Let $\sigma,\omega\in S_n$. Denote $\sigma^\omega=\omega^{-1}\sigma\omega$ and notice $(i^\omega)^{(\sigma^\omega)}=(i^\sigma)^\omega$ so if, for example, $\sigma=(x_1,\ldots,x_r)$ is a cycle then $\sigma^\omega=(x_1^\omega,\ldots,x_r^\omega)$.

Write $\sigma_1=(1,2,\ldots,n)$ and $\sigma_2=(1,2,\ldots, n-1)$. I will answer both interpretations of the question, so I will calculate $C_{S_n}(\sigma_1)$, $C_{S_n}(\sigma_2)$ and $C_{S_n}(\{\sigma_1,\sigma_2\})=C_{S_n}(\sigma_1)\cap C_{S_n}(\sigma_2)$.
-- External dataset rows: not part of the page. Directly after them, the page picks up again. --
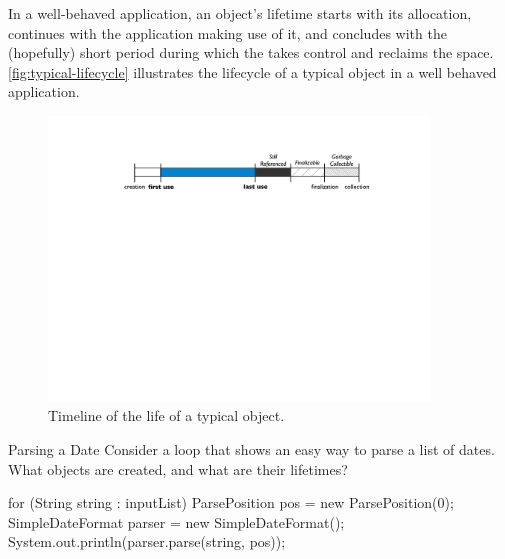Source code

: 
In a well-behaved application, an object's lifetime starts with its allocation,
continues with the application making use of it, and concludes with the
(hopefully) short period during which the \jre takes control and reclaims the
space. \autoref{fig:typical-lifecycle} illustrates the lifecycle of a typical
object in a well behaved application.

\begin{figure}
	\includegraphics[width=0.9\textwidth]{part2/Figures/lifetime/object-lifecycle}
	\caption{Timeline of the life of a typical object.}
	\label{fig:typical-lifecycle}
\end{figure}


\begin{example}{Parsing a Date} Consider a loop that shows an easy way to parse
a list of dates. What objects are created, and what are their lifetimes?
\begin{shortlisting}
for (String string : inputList) {
	ParsePosition pos = new ParsePosition(0);
	SimpleDateFormat parser = new SimpleDateFormat();
	System.out.println(parser.parse(string, pos));
}
\end{shortlisting}
\end{example}

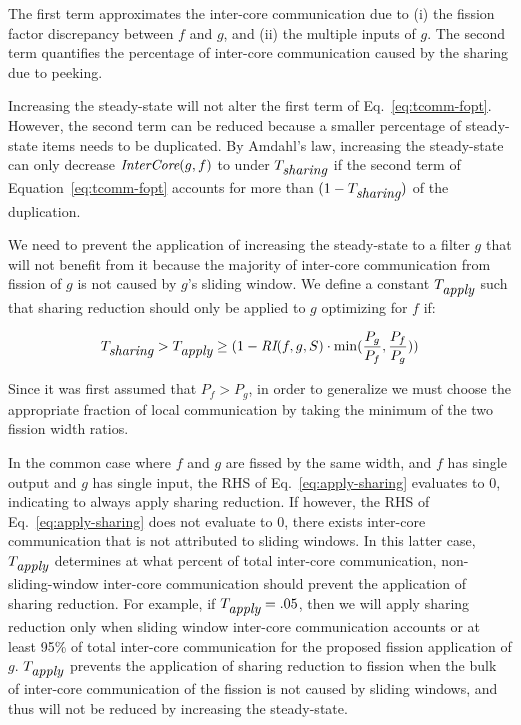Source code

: \noindent The first term approximates the inter-core communication due
to (i) the fission factor discrepancy between $f$ and $g$, and (ii) the
multiple inputs of $g$.  The second term quantifies the percentage of
inter-core communication caused by the sharing due to peeking.

Increasing the steady-state will not alter the first term of
Eq.~\ref{eq:tcomm-fopt}.  However, the second term can be reduced
because a smaller percentage of steady-state items needs to be
duplicated.  By Amdahl's law, increasing the steady-state can only
decrease $\mbox{\it InterCore}(g, f)$ to under $T_{\mbox{\it sharing}}$ if the
second term of Equation~\ref{eq:tcomm-fopt} accounts for more than
$(1-T_{\mbox{\it sharing}} )$ of the duplication.  

We need to prevent the application of increasing the steady-state to a
filter $g$ that will not benefit from it because the majority of
inter-core communication from fission of $g$ is not caused by $g$'s
sliding window.  We define a constant $T_{\mbox{\it apply}}$ such that
sharing reduction should only be applied to $g$ optimizing for $f$ if:

\begin{equation}
\label{eq:apply-sharing}
T_{\mt{sharing}}  >  T_{\mt{apply}} \ge (1 -\mt{RI}(f,g, S) \cdot
\min(\frac{P_g}{P_f}, \frac{P_f}{P_g}))
\end{equation}


\noindent Since it was first assumed that $P_f > P_g$, in order to
generalize we must choose the appropriate fraction of local
communication by taking the minimum of the two fission width ratios.

In the common case where $f$ and $g$ are fissed by the same width, and
$f$ has single output and $g$ has single input, the RHS of
Eq.~\ref{eq:apply-sharing} evaluates to 0, indicating to always apply
sharing reduction.  If however, the RHS of Eq.~\ref{eq:apply-sharing}
does not evaluate to 0, there exists inter-core communication that is
not attributed to sliding windows.  In this latter case,
$T_{\mbox{\it apply}}$ determines at what percent of total inter-core
communication, non-sliding-window inter-core communication should
prevent the application of sharing reduction.  For example, if
$T_{\mbox{\it apply}} = .05$, then we will apply sharing reduction only when
sliding window inter-core communication accounts or at least 95\% of
total inter-core communication for the proposed fission application of
$g$. $T_{\mbox{\it apply}}$ prevents the application of sharing reduction to
fission when the bulk of inter-core communication of the fission is
not caused by sliding windows, and thus will not be reduced by
increasing the steady-state.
Suppose $\omega\in C_{S_n}(\sigma_1)$, so $\sigma_1^\omega=\sigma_1$. From the above, $\sigma_1=\sigma_1^\omega=(1^\omega,\ldots,n^\omega)$. Say $1\le i\le n-1$, then $i^{\sigma_1}=i+1$ and $n^{\sigma_1}=1$. In particular if $i^\omega=j$ then (modulo $n$) $(i+1)^\omega=j+1=i^\omega+1$. Hence $\omega\in\langle \sigma_1\rangle$, but $C_{S_n}(\sigma_1)\supseteq\langle \sigma_1\rangle$ so $C_{S_n}(\sigma_1)=\langle \sigma_1\rangle$.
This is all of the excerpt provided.